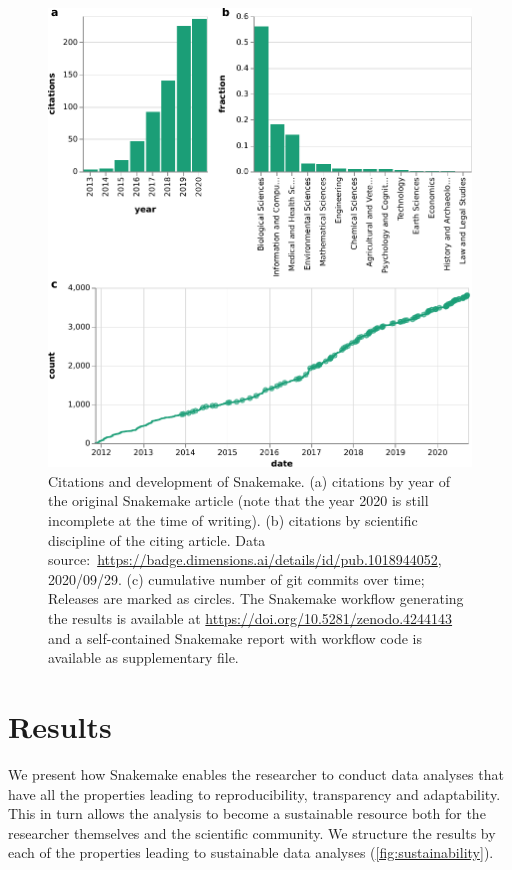 \documentclass[10pt,a4paper,twocolumn]{article}
\let\plainurl\url
\renewcommand{\url}[1]{\protect\plainurl{#1}}
\begin{document}
\begin{figure}
    \centering
	\includegraphics[width=\columnwidth]{citations+development.pdf}
	\caption{
		Citations and development of Snakemake.
		(a) citations by year of the original Snakemake article (note that the year 2020 is still incomplete at the time of writing).
		(b) citations by scientific discipline of the citing article.
		Data source:~\url{https://badge.dimensions.ai/details/id/pub.1018944052}, 2020/09/29.
		(c) cumulative number of git commits over time; Releases are marked as circles.
		The Snakemake workflow generating the results is available at \url{https://doi.org/10.5281/zenodo.4244143} and a self-contained Snakemake report with workflow code is available as supplementary file.
	}
	\label{fig:citations}
\end{figure}

\section{Results}

We present how Snakemake enables the researcher to conduct data analyses that have all the properties leading to reproducibility, transparency and adaptability. This in turn allows the analysis to become a sustainable resource both for the researcher themselves and the scientific community. 
We structure the results by each of the properties leading to sustainable data analyses (\autoref{fig:sustainability}).
\end{document}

= Exercise =
Counting the line that contains "We structure the" as the first, copy exactly every line through the end of the records, and nothing else.

= Written response =
We structure the results by each of the properties leading to sustainable data analyses (\autoref{fig:sustainability}).
\end{document}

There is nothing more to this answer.